Poly(I:C) is a synthetic dsRNA that strongly induces a series of proinflammatory cytokines, including IL-8, IL-6, IL-1β, and interferons, probably through binding to Toll-like receptor (TLR)-3, as has been shown in a rabbit kidney cell line44 and an HCE cell line.19 Thus, we applied poly(I:C) to induce the secretion of inflammatory mediators in HCE cells in order to study the innate ocular surface immunity after hinokitiol treatment.

Hinokitiol is a bioactive tropolone-related compound found in the wood of cupressaceous plants. In recent years, accumulative studies have focused on the potential protective effect of hinokitiol against inflammation in different research fields. Jayakumar et al45 reported the inhibitory effect of hinokitiol on inflammatory responses (ie, HIF-1α and induced NO synthase expression) and apoptosis (ie, TNF-α and active caspase-3) in rats with cerebral ischemia, resulting in a reduction of infarct volume and an improvement in neurobehavior. Byeon et al16 discovered that hinokitiol inhibited lipopolysaccharide (LPS)-activated TNF-α secretion and NO synthase in macrophage-like (RAW264.7) cells. Furthermore, hinokitiol also exhibited anti-inflammatory activation in MG-63 cells, which led to the downregulation of inflammatory gene mRNA levels for COX-2 and HIF-1α.17

In rodent models, administration of an IL-1 receptor antagonist provided a significant improvement in ocular surface integrity, increased tear secretion and restored the normal glycosylation pattern of goblet cell mucins.46 Moreover, the proinflammatory cytokine blocking agent such as Anakinra also provided a novel therapeutic effect in a randomized clinical trial, where it improved corneal fluorescein staining, complete bilateral corneal fluorescein staining (CFS) clearance, and dry eye-related symptoms as measured by the Ocular Surface Disease Index, tear-film breakup time, and meibomian gland secretion quality, with no reports of a serious adverse reaction.47

In this study, hinokitiol inhibited IL-8, IL-6, and IL-1 β at both the mRNA and protein levels, indicating that it has anti-inflammatory potential and may be an efficient agent for the treatment of DES. It should be noted, however, that while doses of 100 and 50 μM resulted in statistically significant reductions in the mRNA and protein levels of IL-8, IL-6, and IL-1 β, 25 μM hinokitiol resulted in only slight decreases, which were not statistically significant. This suggests that there may be a threshold concentration of hinokitiol that results in a therapeutic anti-inflammatory effect and a dose of 25 μM may be close to or below this threshold value.

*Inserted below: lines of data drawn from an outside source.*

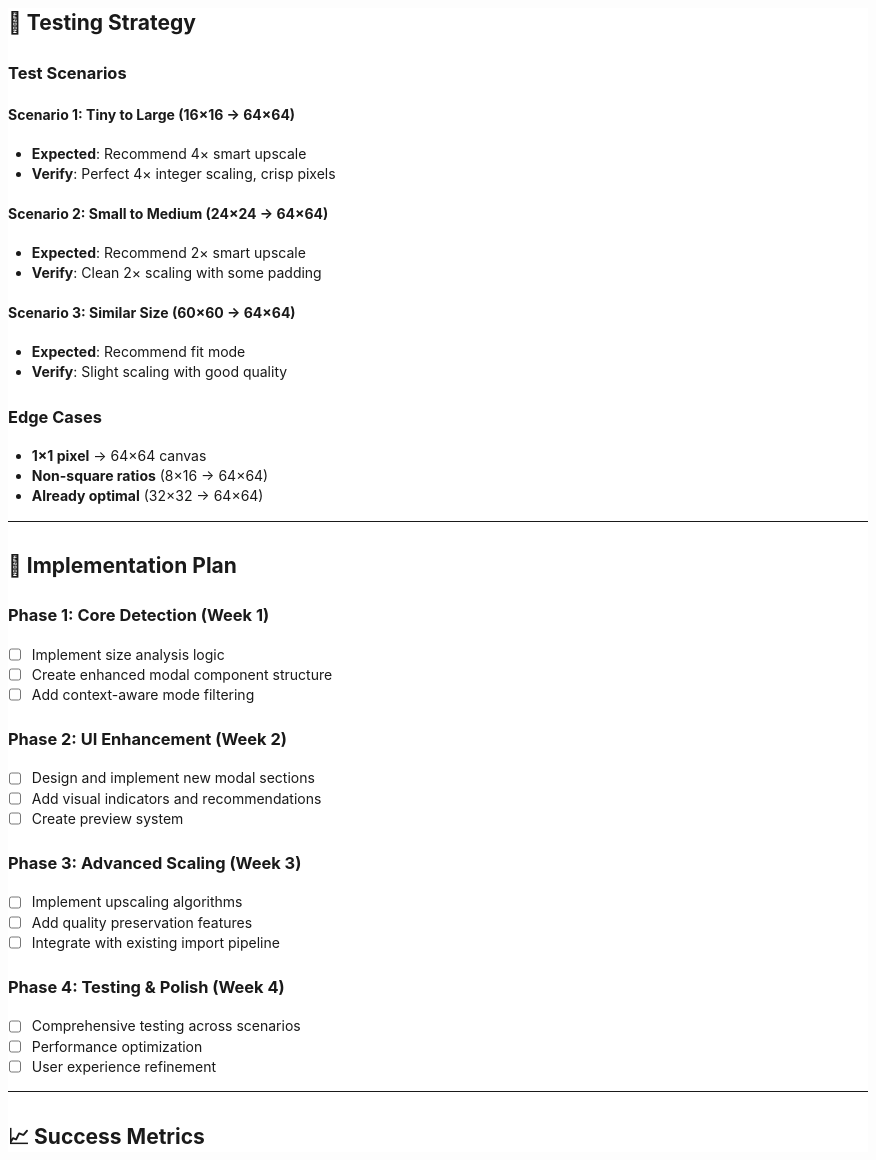 
## 🧪 Testing Strategy

### Test Scenarios

#### Scenario 1: Tiny to Large (16×16 → 64×64)
- **Expected**: Recommend 4× smart upscale
- **Verify**: Perfect 4× integer scaling, crisp pixels

#### Scenario 2: Small to Medium (24×24 → 64×64)
- **Expected**: Recommend 2× smart upscale
- **Verify**: Clean 2× scaling with some padding

#### Scenario 3: Similar Size (60×60 → 64×64)
- **Expected**: Recommend fit mode
- **Verify**: Slight scaling with good quality

### Edge Cases
- **1×1 pixel** → 64×64 canvas
- **Non-square ratios** (8×16 → 64×64)
- **Already optimal** (32×32 → 64×64)

---

## 🚀 Implementation Plan

### Phase 1: Core Detection (Week 1)
- [ ] Implement size analysis logic
- [ ] Create enhanced modal component structure
- [ ] Add context-aware mode filtering

### Phase 2: UI Enhancement (Week 2)
- [ ] Design and implement new modal sections
- [ ] Add visual indicators and recommendations
- [ ] Create preview system

### Phase 3: Advanced Scaling (Week 3)
- [ ] Implement upscaling algorithms
- [ ] Add quality preservation features
- [ ] Integrate with existing import pipeline

### Phase 4: Testing & Polish (Week 4)
- [ ] Comprehensive testing across scenarios
- [ ] Performance optimization
- [ ] User experience refinement

---

## 📈 Success Metrics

NF-κB is a key regulator of the inflammatory cascade and has had a pivotal role in the onset and resolution phases of inflammation, acting as a primary transcription factor responding rapidly to the inflammatory stimulus by controlling the transcription of inflammatory cytokine genes (ie, IL-1β, IL-6, IL-8, and TNF-α).48, 49 Activation of NF-κB involves the phosphorylation and subsequent proteolytic degradation of the inhibitory protein IκBα kinases, which leads to NF-κB translocation to the nucleus and initiation of the transcription of downstream inflammatory mediators. Consequently, targeting NF-κB is one crucial strategy for the suppression of inflammation. Our data show that hinokitiol maintains the levels of IκBα and significantly reduces NF-κB p65 subunit translocation to the nucleus, suggesting that the anti-inflammatory activity may take effect through inhibition of the NF-κB signal pathway.

Conclusion

This study provides evidence to support the anti-inflammatory activity of hinokitiol in HCE cells and, importantly, indicates that this activity may involve the inhibition of the NF-κB cascade and its downstream proinflammatory mediators which may indicate the possibility of relieving the ocular surface inflammation and regulating the innate immune response system status inducing TLR3 of DES.